For those of you not familiar with the amazing work of Stephen Biesty, be sure to read my review ofInto the Unknown: How Great Explorers Found Their Way by Land, Sea and Air, written by Stewart Ross. Sadly, most of Biesty's cross section books are now out of print, but his work shines even brighter when he pairs with other authors, as in Into the Unknown, and now The Story of Buildings, written by Patrick Dillon. On writing The Story of Buildings, Dillon says, "My two favorite things are stories and buildings. Telling stories about buildings is as good as it gets." Dillon begins The Story of Buildings with building a house, writing, "How people left caves and learned to make places like your home is the story of buildings." From a stick shelter to the various kinds of brickwork (English, Flemish and American) to igloos, teepees, tents and a Musgum hut, Dillon takes readers on a journey through time that provides a solid overview for the more detailed information to come. To this, Biesty adds his expertise.
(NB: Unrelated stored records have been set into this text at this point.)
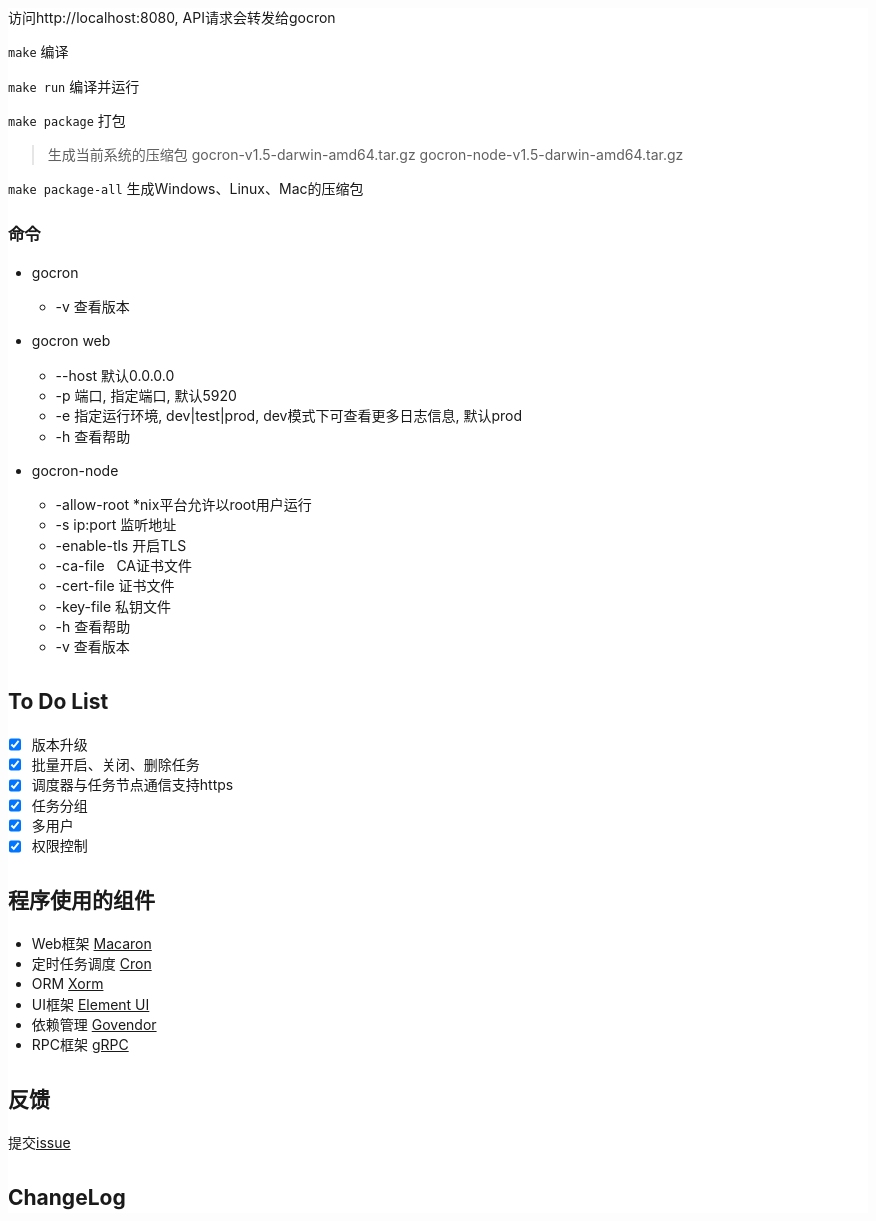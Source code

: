访问http://localhost:8080, API请求会转发给gocron

`make` 编译

`make run` 编译并运行

`make package` 打包 
> 生成当前系统的压缩包 gocron-v1.5-darwin-amd64.tar.gz gocron-node-v1.5-darwin-amd64.tar.gz

`make package-all` 生成Windows、Linux、Mac的压缩包

### 命令

* gocron
    * -v 查看版本

* gocron web
    * --host 默认0.0.0.0
    * -p 端口, 指定端口, 默认5920
    * -e 指定运行环境, dev|test|prod, dev模式下可查看更多日志信息, 默认prod
    * -h 查看帮助
* gocron-node
    * -allow-root *nix平台允许以root用户运行
    * -s ip:port 监听地址  
    * -enable-tls 开启TLS    
    * -ca-file   CA证书文件   
    * -cert-file 证书文件  
    * -key-file  私钥文件
    * -h 查看帮助
    * -v 查看版本

## To Do List
- [x] 版本升级
- [x] 批量开启、关闭、删除任务
- [x] 调度器与任务节点通信支持https
- [x] 任务分组
- [x] 多用户
- [x] 权限控制

## 程序使用的组件
* Web框架 [Macaron](http://go-macaron.com/)
* 定时任务调度 [Cron](https://github.com/robfig/cron)
* ORM [Xorm](https://github.com/go-xorm/xorm)
* UI框架 [Element UI](https://github.com/ElemeFE/element)
* 依赖管理 [Govendor](https://github.com/kardianos/govendor)
* RPC框架 [gRPC](https://github.com/grpc/grpc)

## 反馈
提交[issue](https://github.com/ouqiang/gocron/issues/new)

## ChangeLog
Of his work on The Story of Buildings, he said, "I wanted each cross section to be a unique hand-drawn dissection that reveals and explains the structure of a famous building and shows how people live inside it in miniature detail." Added to this, there is also a timeline and index at the back of the book.
While The Story of Buildings kicks off with the Pyramid of Djoser, Dillon and Biesty take readers on a tour that mostly focuses on Greater European landmarks like the Parthenon, Notre Dame, Villa Rotonda, Vaux-le-Vicomte, Melk Abbey, the Crystal Palace, the Bauhaus and the Pompidou Center. But he also features Hagia Sofia, the Taj Mahal, the Forbidden City, the Chrysler Building and the Sydney Opera House. Two page spreads featuring individual buildings have one or two half-page gatefolds that add to the information, focusing on building styles, terminology and interesting facts.
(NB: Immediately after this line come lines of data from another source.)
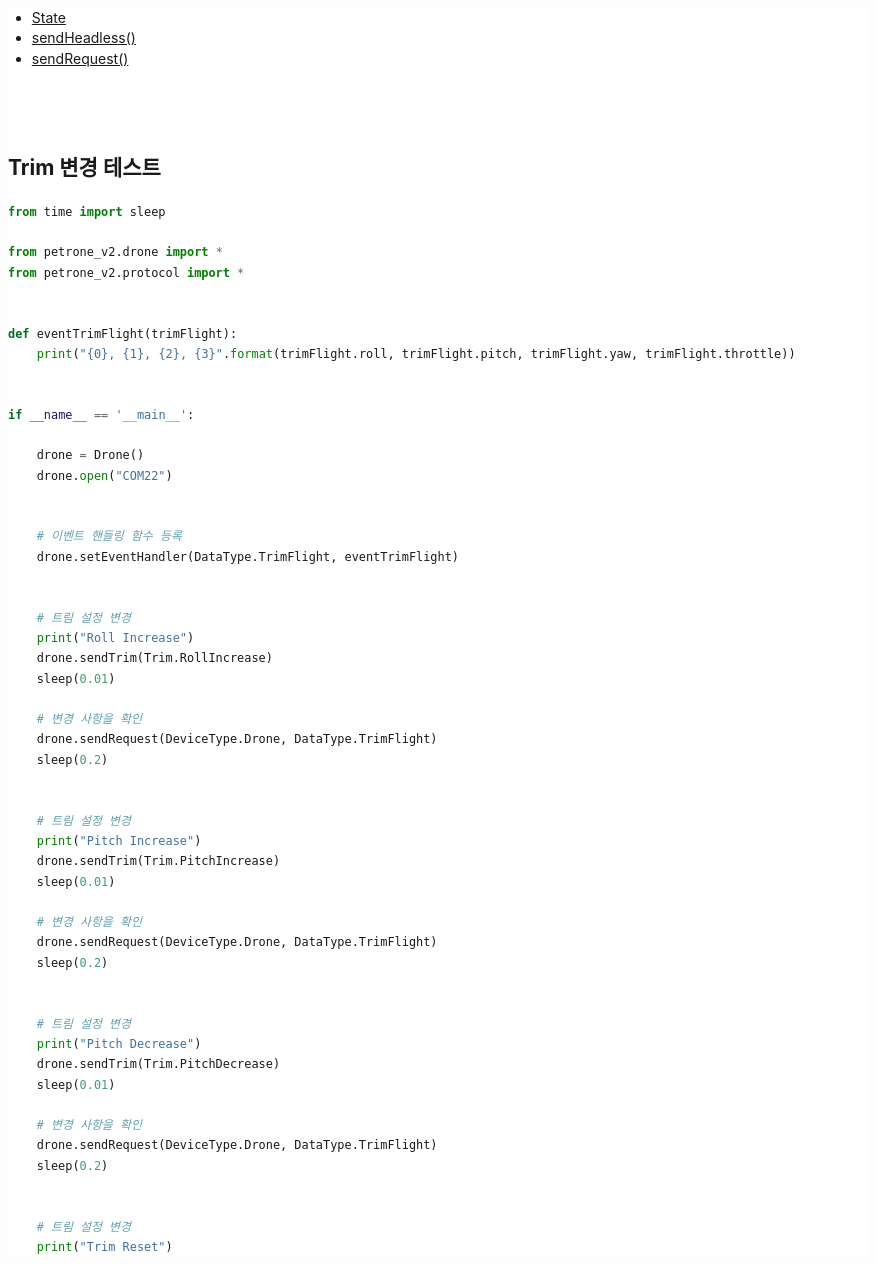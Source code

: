 - [State](03_protocol.md#State)
- [sendHeadless()](04_drone.md#sendHeadless)
- [sendRequest()](04_drone.md#sendRequest)


<br>
<br>


## <a name="Trim">Trim 변경 테스트</a>

```py
from time import sleep

from petrone_v2.drone import *
from petrone_v2.protocol import *


def eventTrimFlight(trimFlight):
    print("{0}, {1}, {2}, {3}".format(trimFlight.roll, trimFlight.pitch, trimFlight.yaw, trimFlight.throttle))


if __name__ == '__main__':

    drone = Drone()
    drone.open("COM22")


    # 이벤트 핸들링 함수 등록
    drone.setEventHandler(DataType.TrimFlight, eventTrimFlight)


    # 트림 설정 변경
    print("Roll Increase")
    drone.sendTrim(Trim.RollIncrease)
    sleep(0.01)

    # 변경 사항을 확인
    drone.sendRequest(DeviceType.Drone, DataType.TrimFlight)
    sleep(0.2)


    # 트림 설정 변경
    print("Pitch Increase")
    drone.sendTrim(Trim.PitchIncrease)
    sleep(0.01)

    # 변경 사항을 확인
    drone.sendRequest(DeviceType.Drone, DataType.TrimFlight)
    sleep(0.2)


    # 트림 설정 변경
    print("Pitch Decrease")
    drone.sendTrim(Trim.PitchDecrease)
    sleep(0.01)

    # 변경 사항을 확인
    drone.sendRequest(DeviceType.Drone, DataType.TrimFlight)
    sleep(0.2)


    # 트림 설정 변경
    print("Trim Reset")
```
The chapters featuring buildings are interspersed with chapters that cover the historical, cultural and social aspects of various time periods that gives an overview of the movements and thinking that resulted in each unique building. The Greeks and the Romans are featured along with chapters on the Renaissance and the Baroque in Europe. There are also chapters on "Living in the Past," "Modern Buildings," "The International Style" and a final chapter on the Straw Bale House with the title, "Think Before You Build" that is a wonderful conclusion to the vast scope of architecture presented. With a gentle hand, Dillon points out that, while we are still asking the same questions that the first builders asked when they set out to create a shelter, today we "have to ask some new questions as well" and learn to "make buildings that harm the earth less."
The Story of Buildings is a magnificent book, both for the overview of information collected within as well as Dillon's straightforward presentation and ability to focus on what will appeal to young readers most, but it is Biesty's intricate, crisp illustrations that will draw readers - even those who are not year able to read the text - to this wonderful book and hook them!